Design Add and Search Words Data Structure medium

Problem Statement

Design a data structure that supports adding new words and finding if a string matches any previously added string.

Implement the WordDictionary class:

  • WordDictionary() Initializes the object.
  • addWord(word) Adds word to the data structure.
  • search(word) Returns true if there is any string in the data structure that matches word or false otherwise. word may contain dots '.' where dots can be matched with any letter.

Example 1:

Input
["WordDictionary","addWord","addWord","addWord","search","search","search","search"]
[[],["bad"],["dad"],["mad"],["pad"],["bad"],[".ad"],["b.."]]
Output
[null,null,null,null,false,true,true,true]
Explanation
WordDictionary wordDictionary = new WordDictionary();
wordDictionary.addWord("bad");
wordDictionary.addWord("dad");
wordDictionary.addWord("mad");
wordDictionary.search("pad"); // return False
wordDictionary.search("bad"); // return True
wordDictionary.search(".ad"); // return True
wordDictionary.search("b.."); // return True

Example 2:

Input
["WordDictionary","addWord","search"]
[[],["a"],["."]]
Output
[null,null,false]
Explanation
WordDictionary wordDictionary = new WordDictionary();
wordDictionary.addWord("a");
wordDictionary.search("."); // return False

Steps:

  1. Data Structure: We'll use a Trie (prefix tree) to efficiently store and search words. A Trie is particularly well-suited for this problem because it allows for prefix-based searches.

  2. addWord(word): Traverse the Trie, adding nodes for each character in the word. Mark the end of a word with a special flag (e.g., is_word = True).

  3. search(word): This is the more complex part. We'll recursively traverse the Trie.

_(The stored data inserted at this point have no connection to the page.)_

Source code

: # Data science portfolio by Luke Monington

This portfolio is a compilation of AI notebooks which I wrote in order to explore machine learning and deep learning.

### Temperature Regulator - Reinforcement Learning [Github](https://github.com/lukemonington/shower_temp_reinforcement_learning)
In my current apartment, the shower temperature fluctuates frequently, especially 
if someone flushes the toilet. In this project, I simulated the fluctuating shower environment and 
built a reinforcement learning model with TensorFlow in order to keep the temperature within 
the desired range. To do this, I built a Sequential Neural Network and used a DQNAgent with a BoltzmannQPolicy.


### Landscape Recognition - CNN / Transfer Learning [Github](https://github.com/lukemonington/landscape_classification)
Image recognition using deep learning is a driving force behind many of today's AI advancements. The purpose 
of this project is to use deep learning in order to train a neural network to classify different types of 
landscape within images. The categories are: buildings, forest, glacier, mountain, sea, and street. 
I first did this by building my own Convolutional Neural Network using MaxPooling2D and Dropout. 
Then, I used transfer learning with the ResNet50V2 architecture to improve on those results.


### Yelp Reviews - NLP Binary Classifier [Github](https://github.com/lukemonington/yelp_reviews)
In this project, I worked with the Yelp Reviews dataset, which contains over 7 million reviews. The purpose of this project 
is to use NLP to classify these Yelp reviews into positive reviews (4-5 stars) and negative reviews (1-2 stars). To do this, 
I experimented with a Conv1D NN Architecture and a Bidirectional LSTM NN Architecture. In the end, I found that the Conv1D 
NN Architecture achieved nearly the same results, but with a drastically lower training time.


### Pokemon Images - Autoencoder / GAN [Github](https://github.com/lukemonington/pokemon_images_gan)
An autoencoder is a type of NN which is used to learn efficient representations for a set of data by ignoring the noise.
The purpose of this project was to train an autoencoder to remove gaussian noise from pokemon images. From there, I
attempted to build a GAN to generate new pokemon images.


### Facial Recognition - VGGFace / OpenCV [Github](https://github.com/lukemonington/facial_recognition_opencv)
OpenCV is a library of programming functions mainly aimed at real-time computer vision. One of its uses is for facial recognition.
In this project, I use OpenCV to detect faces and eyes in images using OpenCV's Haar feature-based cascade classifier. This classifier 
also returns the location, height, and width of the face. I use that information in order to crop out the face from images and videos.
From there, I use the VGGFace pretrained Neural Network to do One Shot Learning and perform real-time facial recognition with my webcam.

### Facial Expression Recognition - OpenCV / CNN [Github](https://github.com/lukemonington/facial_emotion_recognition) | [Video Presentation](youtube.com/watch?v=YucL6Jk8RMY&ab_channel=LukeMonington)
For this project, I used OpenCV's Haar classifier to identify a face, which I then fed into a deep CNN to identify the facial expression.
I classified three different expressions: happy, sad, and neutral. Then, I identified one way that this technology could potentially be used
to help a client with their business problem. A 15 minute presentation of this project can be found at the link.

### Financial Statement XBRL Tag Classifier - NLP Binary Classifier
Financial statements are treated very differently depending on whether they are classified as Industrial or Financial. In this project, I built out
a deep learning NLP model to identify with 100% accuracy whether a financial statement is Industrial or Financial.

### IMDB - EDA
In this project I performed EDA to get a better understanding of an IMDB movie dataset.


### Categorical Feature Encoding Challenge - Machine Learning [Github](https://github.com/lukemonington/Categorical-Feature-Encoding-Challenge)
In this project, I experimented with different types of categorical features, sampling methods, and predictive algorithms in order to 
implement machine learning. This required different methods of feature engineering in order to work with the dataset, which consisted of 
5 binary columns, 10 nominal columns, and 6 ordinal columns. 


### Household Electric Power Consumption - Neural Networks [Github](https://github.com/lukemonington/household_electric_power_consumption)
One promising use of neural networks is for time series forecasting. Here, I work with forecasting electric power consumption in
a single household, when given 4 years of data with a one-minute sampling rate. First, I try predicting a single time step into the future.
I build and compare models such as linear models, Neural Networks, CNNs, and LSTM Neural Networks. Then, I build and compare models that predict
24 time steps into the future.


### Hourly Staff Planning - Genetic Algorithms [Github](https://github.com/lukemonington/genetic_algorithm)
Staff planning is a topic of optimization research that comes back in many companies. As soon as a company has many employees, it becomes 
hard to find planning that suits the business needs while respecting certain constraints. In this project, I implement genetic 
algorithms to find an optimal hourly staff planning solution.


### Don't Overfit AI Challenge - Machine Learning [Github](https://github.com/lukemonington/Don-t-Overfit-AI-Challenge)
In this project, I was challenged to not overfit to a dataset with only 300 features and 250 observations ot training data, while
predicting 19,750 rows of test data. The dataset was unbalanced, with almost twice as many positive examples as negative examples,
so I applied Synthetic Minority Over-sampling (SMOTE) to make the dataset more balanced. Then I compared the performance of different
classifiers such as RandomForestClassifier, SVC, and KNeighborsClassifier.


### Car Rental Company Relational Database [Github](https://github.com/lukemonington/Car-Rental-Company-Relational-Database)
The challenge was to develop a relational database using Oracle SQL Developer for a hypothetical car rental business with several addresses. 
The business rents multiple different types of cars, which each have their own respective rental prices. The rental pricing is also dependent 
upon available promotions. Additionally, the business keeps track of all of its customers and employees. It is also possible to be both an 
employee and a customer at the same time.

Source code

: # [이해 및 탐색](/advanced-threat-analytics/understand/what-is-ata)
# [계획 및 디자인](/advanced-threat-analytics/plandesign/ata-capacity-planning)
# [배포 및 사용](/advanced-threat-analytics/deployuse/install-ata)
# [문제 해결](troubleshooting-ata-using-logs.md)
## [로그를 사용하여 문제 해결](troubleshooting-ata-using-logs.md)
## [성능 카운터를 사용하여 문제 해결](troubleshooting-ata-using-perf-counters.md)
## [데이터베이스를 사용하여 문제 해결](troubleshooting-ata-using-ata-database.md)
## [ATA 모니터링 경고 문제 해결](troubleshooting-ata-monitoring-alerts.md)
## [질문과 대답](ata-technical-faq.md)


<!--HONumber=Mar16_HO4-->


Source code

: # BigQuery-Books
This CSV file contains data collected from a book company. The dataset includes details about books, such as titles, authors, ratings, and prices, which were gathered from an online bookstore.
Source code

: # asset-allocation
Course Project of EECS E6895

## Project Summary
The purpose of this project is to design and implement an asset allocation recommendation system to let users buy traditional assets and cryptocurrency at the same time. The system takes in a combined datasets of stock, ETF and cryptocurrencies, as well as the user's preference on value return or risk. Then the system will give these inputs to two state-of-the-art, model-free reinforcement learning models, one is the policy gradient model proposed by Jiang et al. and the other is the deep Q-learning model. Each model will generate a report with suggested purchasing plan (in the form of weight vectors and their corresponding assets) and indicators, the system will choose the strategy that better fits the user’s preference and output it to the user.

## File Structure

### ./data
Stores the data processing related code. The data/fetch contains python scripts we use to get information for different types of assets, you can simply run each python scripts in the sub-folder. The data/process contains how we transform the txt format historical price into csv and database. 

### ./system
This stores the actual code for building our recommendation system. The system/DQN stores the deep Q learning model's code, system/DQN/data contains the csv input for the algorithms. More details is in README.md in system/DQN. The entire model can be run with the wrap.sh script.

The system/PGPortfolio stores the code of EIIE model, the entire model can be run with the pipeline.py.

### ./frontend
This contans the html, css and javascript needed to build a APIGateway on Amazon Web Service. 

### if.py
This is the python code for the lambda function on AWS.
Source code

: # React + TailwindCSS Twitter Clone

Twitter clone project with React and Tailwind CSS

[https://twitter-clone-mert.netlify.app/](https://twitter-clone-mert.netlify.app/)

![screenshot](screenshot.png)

    • If a character is a letter, we simply move to the corresponding child node.
    • If a character is a '.', we recursively explore all child nodes.
    • We reach the end of the word if we've processed all characters. If the current node has is_word = True, we've found a match.

Explanation:

The Trie efficiently handles both adding words and searching for words with wildcard characters ('.'). Adding a word is O(word length) because we traverse the tree once. Searching is also relatively efficient, though its worst-case time complexity depends on the number of wildcard characters and the branching factor of the Trie.

Code:

class TrieNode:
    def __init__(self):
        self.children = {}
        self.is_word = False

class WordDictionary:
    def __init__(self):
        self.root = TrieNode()

    def addWord(self, word: str) -> None:
        node = self.root
        for char in word:
            if char not in node.children:
                node.children[char] = TrieNode()
            node = node.children[char]
        node.is_word = True

    def search(self, word: str) -> bool:
        return self._search(word, self.root)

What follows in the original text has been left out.